Try it :: Please take the lines from the one holding "Support : Enable" through the one holding "### [我的迷你主机之选-Asrock Deskmini" in the data below and copy them exactly.
──────────────────────────────
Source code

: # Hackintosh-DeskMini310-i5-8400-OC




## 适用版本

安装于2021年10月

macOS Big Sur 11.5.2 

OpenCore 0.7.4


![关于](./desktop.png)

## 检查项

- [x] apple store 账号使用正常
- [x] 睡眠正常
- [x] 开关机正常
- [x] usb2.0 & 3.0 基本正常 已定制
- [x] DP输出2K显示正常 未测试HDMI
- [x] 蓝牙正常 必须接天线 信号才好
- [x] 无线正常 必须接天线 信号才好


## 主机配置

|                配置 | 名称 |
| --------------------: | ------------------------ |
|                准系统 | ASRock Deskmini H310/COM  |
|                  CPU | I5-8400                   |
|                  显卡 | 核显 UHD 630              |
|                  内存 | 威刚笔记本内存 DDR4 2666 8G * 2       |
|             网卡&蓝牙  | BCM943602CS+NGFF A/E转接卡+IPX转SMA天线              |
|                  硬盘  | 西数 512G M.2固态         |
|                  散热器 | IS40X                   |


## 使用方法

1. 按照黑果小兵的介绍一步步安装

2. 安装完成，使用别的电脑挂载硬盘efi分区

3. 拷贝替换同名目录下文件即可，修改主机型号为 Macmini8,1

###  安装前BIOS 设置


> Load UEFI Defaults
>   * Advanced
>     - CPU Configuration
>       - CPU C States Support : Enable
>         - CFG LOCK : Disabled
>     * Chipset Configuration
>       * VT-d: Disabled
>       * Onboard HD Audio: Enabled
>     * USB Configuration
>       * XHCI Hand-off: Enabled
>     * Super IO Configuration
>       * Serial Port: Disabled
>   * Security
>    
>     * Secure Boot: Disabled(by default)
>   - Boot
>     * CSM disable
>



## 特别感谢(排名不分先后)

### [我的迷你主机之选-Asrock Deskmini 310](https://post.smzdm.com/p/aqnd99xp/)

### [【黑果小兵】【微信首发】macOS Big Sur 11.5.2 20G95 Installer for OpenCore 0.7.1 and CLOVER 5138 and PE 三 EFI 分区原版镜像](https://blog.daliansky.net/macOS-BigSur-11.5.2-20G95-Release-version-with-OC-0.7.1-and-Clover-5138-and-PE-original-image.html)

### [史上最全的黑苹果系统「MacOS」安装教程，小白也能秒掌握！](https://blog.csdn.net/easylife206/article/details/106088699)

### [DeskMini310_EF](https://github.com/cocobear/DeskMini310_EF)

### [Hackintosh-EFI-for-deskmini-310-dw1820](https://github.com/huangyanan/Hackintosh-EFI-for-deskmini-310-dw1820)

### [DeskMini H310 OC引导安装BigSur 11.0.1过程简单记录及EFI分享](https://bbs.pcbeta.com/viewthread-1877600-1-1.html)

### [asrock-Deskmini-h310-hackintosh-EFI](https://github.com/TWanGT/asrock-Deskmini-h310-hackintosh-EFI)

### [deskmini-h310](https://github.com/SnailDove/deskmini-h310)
──────────────────────────────
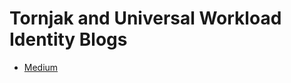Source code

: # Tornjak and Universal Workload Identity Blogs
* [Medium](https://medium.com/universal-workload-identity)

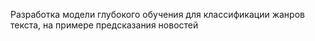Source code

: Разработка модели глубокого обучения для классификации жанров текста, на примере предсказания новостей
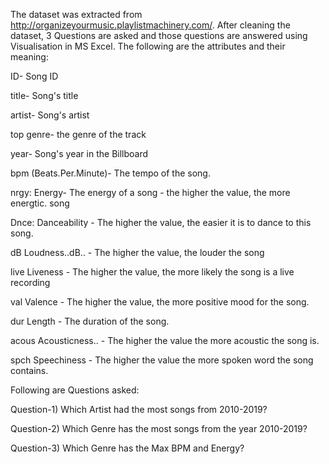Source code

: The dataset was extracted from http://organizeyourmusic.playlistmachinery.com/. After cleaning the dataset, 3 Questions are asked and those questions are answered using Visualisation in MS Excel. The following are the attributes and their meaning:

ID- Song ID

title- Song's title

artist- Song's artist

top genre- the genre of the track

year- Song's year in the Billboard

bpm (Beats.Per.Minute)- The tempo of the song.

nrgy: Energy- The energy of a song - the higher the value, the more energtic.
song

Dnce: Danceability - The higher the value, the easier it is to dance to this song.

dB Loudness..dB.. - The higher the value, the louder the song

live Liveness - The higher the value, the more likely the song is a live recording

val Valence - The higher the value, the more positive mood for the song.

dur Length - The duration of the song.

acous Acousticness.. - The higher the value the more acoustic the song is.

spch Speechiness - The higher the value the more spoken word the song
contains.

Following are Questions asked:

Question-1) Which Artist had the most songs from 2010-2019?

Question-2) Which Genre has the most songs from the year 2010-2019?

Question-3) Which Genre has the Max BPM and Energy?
──────────────────────────────
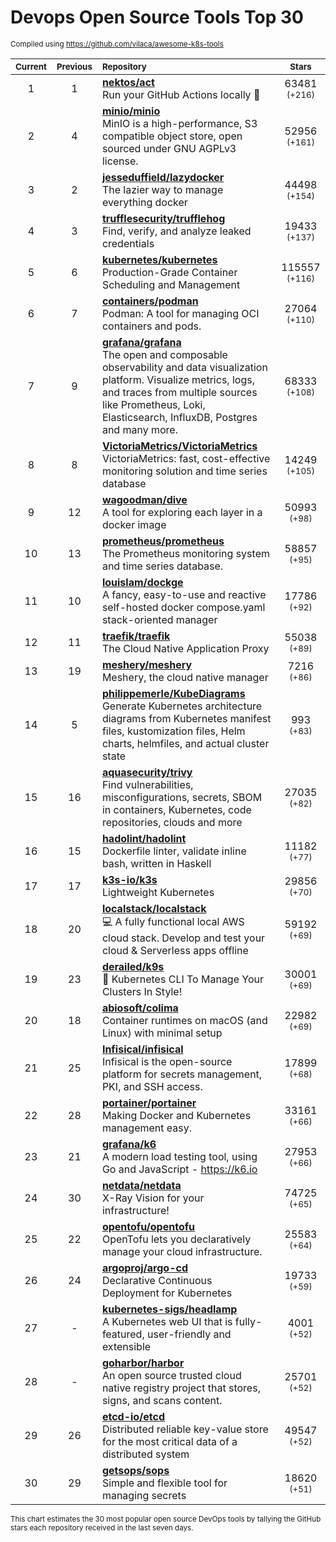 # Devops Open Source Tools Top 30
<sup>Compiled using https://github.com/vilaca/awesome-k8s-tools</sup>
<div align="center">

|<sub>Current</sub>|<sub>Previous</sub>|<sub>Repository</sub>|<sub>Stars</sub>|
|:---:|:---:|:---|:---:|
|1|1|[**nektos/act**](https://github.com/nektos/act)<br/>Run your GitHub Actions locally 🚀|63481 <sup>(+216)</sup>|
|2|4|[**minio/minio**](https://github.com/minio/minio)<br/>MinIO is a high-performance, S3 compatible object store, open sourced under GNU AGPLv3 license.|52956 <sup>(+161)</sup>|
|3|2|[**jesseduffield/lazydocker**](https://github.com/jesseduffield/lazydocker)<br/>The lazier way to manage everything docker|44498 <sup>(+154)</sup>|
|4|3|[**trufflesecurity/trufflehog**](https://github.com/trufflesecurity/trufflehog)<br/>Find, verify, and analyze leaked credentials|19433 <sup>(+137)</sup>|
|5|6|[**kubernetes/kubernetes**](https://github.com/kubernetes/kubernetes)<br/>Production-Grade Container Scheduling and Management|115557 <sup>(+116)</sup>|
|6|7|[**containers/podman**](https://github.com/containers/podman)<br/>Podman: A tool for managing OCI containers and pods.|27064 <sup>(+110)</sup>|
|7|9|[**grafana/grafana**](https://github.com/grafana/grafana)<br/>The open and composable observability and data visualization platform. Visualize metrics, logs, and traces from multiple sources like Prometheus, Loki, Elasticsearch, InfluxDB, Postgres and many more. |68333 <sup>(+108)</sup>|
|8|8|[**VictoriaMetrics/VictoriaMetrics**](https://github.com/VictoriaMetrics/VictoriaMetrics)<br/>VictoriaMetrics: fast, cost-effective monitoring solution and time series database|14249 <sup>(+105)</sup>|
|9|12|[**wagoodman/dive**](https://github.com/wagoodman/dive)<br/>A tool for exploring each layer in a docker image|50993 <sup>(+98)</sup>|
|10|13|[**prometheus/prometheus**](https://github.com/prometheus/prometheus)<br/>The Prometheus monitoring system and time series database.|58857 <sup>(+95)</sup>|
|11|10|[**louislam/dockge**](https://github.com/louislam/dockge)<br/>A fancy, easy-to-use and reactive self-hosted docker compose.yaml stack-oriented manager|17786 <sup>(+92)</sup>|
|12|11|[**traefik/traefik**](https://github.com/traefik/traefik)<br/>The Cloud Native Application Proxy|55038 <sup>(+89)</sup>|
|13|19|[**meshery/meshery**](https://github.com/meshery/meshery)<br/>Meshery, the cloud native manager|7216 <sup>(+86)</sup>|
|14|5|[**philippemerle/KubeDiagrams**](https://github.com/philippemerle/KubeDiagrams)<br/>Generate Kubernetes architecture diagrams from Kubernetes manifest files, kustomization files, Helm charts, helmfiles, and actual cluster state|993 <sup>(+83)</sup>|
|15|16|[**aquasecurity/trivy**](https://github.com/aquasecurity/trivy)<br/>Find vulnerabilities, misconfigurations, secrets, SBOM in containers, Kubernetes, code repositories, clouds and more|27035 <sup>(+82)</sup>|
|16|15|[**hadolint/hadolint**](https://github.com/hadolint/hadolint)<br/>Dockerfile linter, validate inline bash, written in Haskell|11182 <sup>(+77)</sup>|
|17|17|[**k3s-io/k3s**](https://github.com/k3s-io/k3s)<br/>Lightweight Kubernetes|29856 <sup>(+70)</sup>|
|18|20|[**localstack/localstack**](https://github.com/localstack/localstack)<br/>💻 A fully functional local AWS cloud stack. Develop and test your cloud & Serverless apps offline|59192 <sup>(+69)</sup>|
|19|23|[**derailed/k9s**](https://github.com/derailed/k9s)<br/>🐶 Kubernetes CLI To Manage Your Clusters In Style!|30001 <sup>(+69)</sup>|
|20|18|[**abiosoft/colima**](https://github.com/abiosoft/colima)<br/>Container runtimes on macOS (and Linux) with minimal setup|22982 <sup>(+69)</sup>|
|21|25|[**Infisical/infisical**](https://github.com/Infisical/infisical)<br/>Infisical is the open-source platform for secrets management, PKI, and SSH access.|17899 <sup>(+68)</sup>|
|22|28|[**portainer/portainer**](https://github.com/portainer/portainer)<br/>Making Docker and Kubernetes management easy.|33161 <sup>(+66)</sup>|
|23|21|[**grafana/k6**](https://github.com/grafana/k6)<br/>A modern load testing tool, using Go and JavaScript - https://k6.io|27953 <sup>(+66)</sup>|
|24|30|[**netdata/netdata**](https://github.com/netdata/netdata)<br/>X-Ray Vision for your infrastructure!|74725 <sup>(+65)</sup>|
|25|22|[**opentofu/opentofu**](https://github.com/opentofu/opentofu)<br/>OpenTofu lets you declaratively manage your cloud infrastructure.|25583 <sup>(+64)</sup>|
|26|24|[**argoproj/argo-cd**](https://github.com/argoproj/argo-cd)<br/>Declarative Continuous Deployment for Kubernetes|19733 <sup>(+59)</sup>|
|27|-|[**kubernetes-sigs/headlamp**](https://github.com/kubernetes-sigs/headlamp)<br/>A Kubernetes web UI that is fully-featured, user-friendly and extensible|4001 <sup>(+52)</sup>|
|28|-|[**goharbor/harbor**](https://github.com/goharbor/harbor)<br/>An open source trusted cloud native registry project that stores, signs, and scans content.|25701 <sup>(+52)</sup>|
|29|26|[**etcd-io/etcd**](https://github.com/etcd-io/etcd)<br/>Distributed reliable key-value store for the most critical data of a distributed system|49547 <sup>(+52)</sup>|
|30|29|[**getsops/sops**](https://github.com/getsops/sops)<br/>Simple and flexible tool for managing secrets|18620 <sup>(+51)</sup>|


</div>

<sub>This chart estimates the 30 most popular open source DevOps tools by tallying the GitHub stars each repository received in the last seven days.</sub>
──────────────────────────────
Worked solution ::
>       - CPU C States Support : Enable
>         - CFG LOCK : Disabled
>     * Chipset Configuration
>       * VT-d: Disabled
>       * Onboard HD Audio: Enabled
>     * USB Configuration
>       * XHCI Hand-off: Enabled
>     * Super IO Configuration
>       * Serial Port: Disabled
>   * Security
>    
>     * Secure Boot: Disabled(by default)
>   - Boot
>     * CSM disable
>



## 特别感谢(排名不分先后)

### [我的迷你主机之选-Asrock Deskmini 310](https://post.smzdm.com/p/aqnd99xp/)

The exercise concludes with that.